Scrum-It’s not about completing the sprint

This week, I was reading “Agile Principles, Patterns, and Practices in C#” by Robert Martin.  In one of the early chapters, he talks a bit about Scrum, and mentions that working overtime (excepting the week of the release sprint)  is a big antipattern. 

Now, I’ve been on a team that practiced Scrum, and we worked at least some overtime fairly regularly-our single goal was to complete our chosen tasks for the sprint.  We felt that we’d made a solid commitment that because we’d said we’d do those things, we’d do them.  On my team, overtime was a good thing if it allowed us to keep our word and finish the sprint.  In fact, finishing sprints was the whole key to our version of Scrum… the company expected us to finish our sprints, and in return, we got to have sprints.

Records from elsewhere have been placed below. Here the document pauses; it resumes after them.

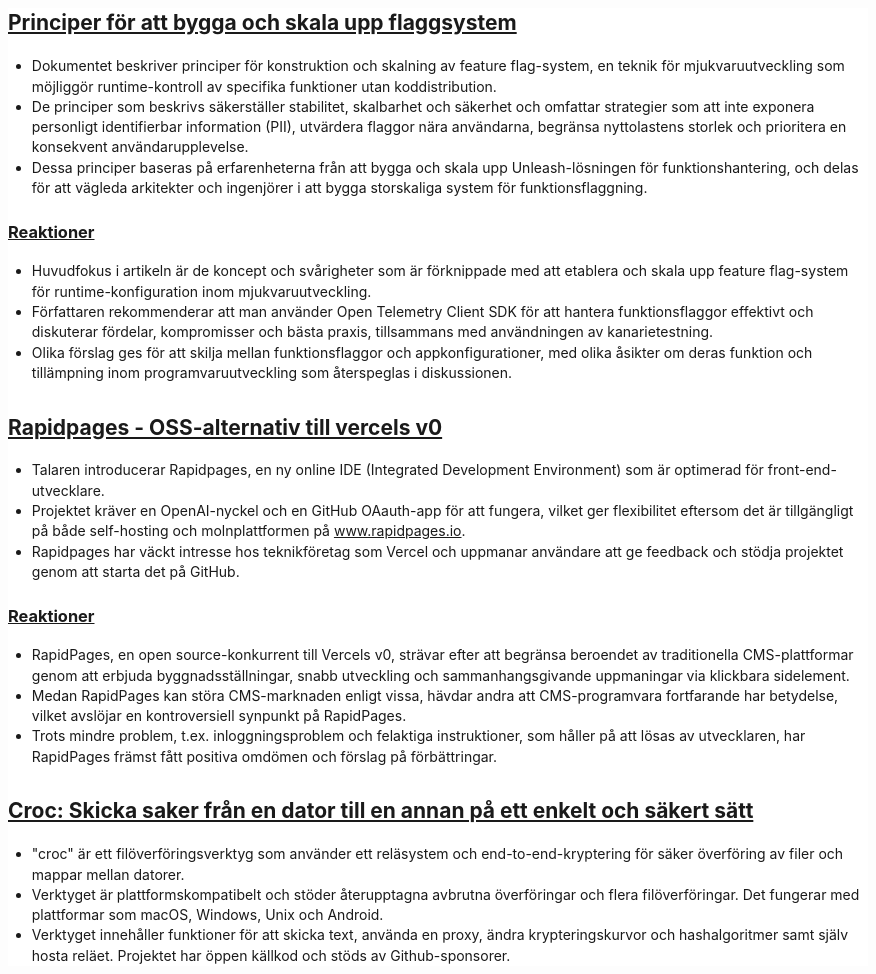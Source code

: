 ## [Principer för att bygga och skala upp flaggsystem](https://docs.getunleash.io/topics/feature-flags/feature-flag-best-practices)

- Dokumentet beskriver principer för konstruktion och skalning av feature flag-system, en teknik för mjukvaruutveckling som möjliggör runtime-kontroll av specifika funktioner utan koddistribution.
- De principer som beskrivs säkerställer stabilitet, skalbarhet och säkerhet och omfattar strategier som att inte exponera personligt identifierbar information (PII), utvärdera flaggor nära användarna, begränsa nyttolastens storlek och prioritera en konsekvent användarupplevelse.
- Dessa principer baseras på erfarenheterna från att bygga och skala upp Unleash-lösningen för funktionshantering, och delas för att vägleda arkitekter och ingenjörer i att bygga storskaliga system för funktionsflaggning.

### [Reaktioner](https://news.ycombinator.com/item?id=37611136)

- Huvudfokus i artikeln är de koncept och svårigheter som är förknippade med att etablera och skala upp feature flag-system för runtime-konfiguration inom mjukvaruutveckling.
- Författaren rekommenderar att man använder Open Telemetry Client SDK för att hantera funktionsflaggor effektivt och diskuterar fördelar, kompromisser och bästa praxis, tillsammans med användningen av kanarietestning.
- Olika förslag ges för att skilja mellan funktionsflaggor och appkonfigurationer, med olika åsikter om deras funktion och tillämpning inom programvaruutveckling som återspeglas i diskussionen.

## [Rapidpages - OSS-alternativ till vercels v0](https://github.com/rapidpages/rapidpages)

- Talaren introducerar Rapidpages, en ny online IDE (Integrated Development Environment) som är optimerad för front-end-utvecklare.
- Projektet kräver en OpenAI-nyckel och en GitHub OAauth-app för att fungera, vilket ger flexibilitet eftersom det är tillgängligt på både self-hosting och molnplattformen på www.rapidpages.io.
- Rapidpages har väckt intresse hos teknikföretag som Vercel och uppmanar användare att ge feedback och stödja projektet genom att starta det på GitHub.

### [Reaktioner](https://news.ycombinator.com/item?id=37614177)

- RapidPages, en open source-konkurrent till Vercels v0, strävar efter att begränsa beroendet av traditionella CMS-plattformar genom att erbjuda byggnadsställningar, snabb utveckling och sammanhangsgivande uppmaningar via klickbara sidelement.
- Medan RapidPages kan störa CMS-marknaden enligt vissa, hävdar andra att CMS-programvara fortfarande har betydelse, vilket avslöjar en kontroversiell synpunkt på RapidPages.
- Trots mindre problem, t.ex. inloggningsproblem och felaktiga instruktioner, som håller på att lösas av utvecklaren, har RapidPages främst fått positiva omdömen och förslag på förbättringar.

## [Croc: Skicka saker från en dator till en annan på ett enkelt och säkert sätt](https://github.com/schollz/croc)

- "croc" är ett filöverföringsverktyg som använder ett reläsystem och end-to-end-kryptering för säker överföring av filer och mappar mellan datorer.
- Verktyget är plattformskompatibelt och stöder återupptagna avbrutna överföringar och flera filöverföringar. Det fungerar med plattformar som macOS, Windows, Unix och Android.
- Verktyget innehåller funktioner för att skicka text, använda en proxy, ändra krypteringskurvor och hashalgoritmer samt själv hosta reläet. Projektet har öppen källkod och stöds av Github-sponsorer.
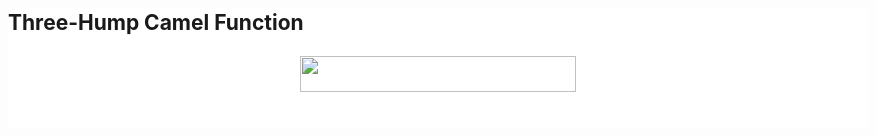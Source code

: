 


## Three-Hump Camel Function

<p align="center"><img src="https://rawgit.com/Y1fanHE/PyBenchFCN/master/svgs/3f8f7ff8c1b7d38372b0d23c920e17e0.svg?invert_in_darkmode" align=middle width=275.17784415pt height=35.77743345pt/></p>
<p align="center"><img src="https://rawgit.com/Y1fanHE/PyBenchFCN/master/svgs/6f56adcc62fddc78fa5a7db8fda286ee.svg?invert_in_darkmode" align=middle width=91.10339865pt height=16.438356pt/></p>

How does the team’s regular use of overtime mesh with Scrum? It doesn’t.  We had it wrong.  Scrum’s not about completing sprints, it’s about learning how your own team works.  When I read about overtime was pretty much forbidden in Scrum, I finally got it-if overtime is forbidden and you’re behind, sometimes you just don’t get everything done.  If you couldn’t get everything done in the time allotted, something is *wrong*-and whatever it is, you’ve gotta bring that out into the open so you know about it, as soon as possible.  If people work overtime every sprint, you may not even know that the team is consistently unable to finish in the time allotted, and the root problem may compound over time.  Whatever it is, be it an increasingly degraded/unreliable codebase, team disagreements,  an underperforming team member, frequent interruptions, or tasks that just ended up being a whole lot more difficult than expected, if you don’t know about it, you can’t fix it. Forbidding overtime and allowing the sprint to finish uncompleted when things don’t work out keeps the need for introspection on and resolution of the underlying issues at the forefront. How you fix the problems is up to you and isn’t specifically addressed by Scrum-it may involve team building, examining distribuion of work, taking aside some people to find out why their velocity is down, or focused efforts to increase team velocity such as training or bringing in some XP(Extreme Programming) techniques.  Whatever you try, Scrum can be a companion in making sure you know how you’re improving.

In the end, consistently completing sprints is really kind of a side affect, a wonderful reward that comes from the hard work of building and understanding of the truth about your team, and then making the tough changes based on that knowledge.  Sure, completed sprints is what you hope for, but overtime isn’t the answer-it’s just a short term solution when what you’re dealing with is a long-term problem.  If finishing the sprint tasks becomes more important than understanding the team’s weaknesses, then Scrum becomes simply a way to organize tasks-you’ve lost all the introspection and growth, leaving just an alternate form of Microsoft Project.